Your answer should consist of every line from the records that holds the string "exactly".

Entries taken from a collection:
★ ★ ★ ★ ★

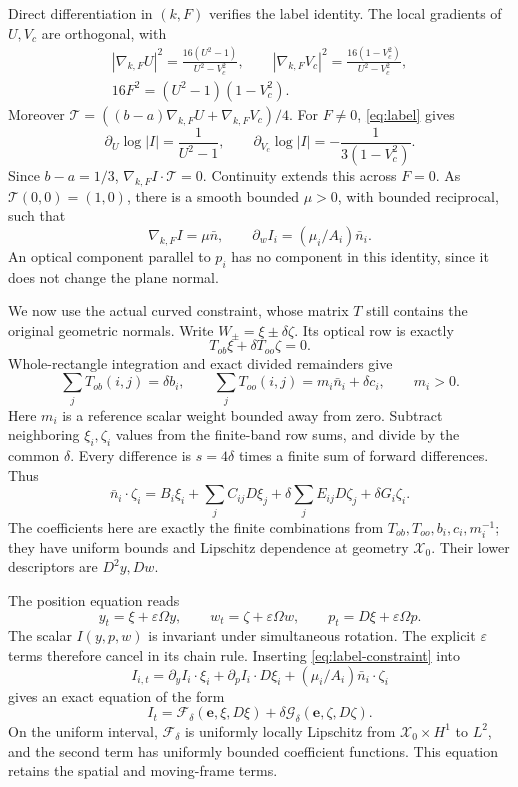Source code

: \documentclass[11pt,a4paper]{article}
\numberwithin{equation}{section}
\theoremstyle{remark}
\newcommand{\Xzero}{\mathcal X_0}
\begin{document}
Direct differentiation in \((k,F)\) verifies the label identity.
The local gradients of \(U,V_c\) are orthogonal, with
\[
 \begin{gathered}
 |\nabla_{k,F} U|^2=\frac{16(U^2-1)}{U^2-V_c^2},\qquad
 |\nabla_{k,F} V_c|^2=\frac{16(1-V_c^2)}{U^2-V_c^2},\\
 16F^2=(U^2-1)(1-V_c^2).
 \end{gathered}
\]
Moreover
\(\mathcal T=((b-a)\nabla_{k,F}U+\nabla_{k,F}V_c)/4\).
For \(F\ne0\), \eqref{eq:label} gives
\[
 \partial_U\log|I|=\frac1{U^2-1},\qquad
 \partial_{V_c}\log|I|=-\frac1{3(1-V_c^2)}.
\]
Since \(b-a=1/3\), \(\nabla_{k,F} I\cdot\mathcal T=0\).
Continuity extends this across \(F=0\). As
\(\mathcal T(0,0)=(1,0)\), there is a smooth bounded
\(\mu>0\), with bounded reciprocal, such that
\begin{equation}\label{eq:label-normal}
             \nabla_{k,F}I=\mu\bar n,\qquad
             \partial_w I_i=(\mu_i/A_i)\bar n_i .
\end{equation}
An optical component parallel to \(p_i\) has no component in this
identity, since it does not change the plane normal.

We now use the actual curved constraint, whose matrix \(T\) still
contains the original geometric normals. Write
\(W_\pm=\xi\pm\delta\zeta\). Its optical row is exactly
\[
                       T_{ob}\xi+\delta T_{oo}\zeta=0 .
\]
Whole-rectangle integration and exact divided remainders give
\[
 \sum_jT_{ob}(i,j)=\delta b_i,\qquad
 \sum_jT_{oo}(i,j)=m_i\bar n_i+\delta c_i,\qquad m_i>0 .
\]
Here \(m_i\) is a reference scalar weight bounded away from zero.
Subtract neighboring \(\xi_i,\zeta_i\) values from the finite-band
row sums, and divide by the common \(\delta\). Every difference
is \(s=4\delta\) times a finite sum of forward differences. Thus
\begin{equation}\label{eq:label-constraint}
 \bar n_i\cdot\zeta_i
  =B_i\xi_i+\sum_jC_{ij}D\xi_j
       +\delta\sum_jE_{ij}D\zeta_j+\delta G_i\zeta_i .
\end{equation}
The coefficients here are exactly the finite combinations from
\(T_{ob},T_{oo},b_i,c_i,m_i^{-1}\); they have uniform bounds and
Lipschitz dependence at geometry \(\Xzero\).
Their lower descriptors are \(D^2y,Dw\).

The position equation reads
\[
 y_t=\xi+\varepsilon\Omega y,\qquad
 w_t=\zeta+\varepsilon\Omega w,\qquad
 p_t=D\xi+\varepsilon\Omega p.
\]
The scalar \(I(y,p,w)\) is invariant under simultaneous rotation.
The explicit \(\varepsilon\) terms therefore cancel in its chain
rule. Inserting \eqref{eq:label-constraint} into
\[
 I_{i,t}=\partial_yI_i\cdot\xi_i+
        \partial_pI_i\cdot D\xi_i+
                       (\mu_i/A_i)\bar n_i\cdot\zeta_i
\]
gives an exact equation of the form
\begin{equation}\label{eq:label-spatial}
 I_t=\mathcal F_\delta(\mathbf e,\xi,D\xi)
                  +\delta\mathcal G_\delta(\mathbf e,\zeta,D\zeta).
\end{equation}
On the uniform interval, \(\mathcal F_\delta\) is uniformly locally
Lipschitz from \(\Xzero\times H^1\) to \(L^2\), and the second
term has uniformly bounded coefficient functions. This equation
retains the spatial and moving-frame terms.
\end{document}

★ ★ ★ ★ ★

OUTPUT —
\(W_\pm=\xi\pm\delta\zeta\). Its optical row is exactly
The coefficients here are exactly the finite combinations from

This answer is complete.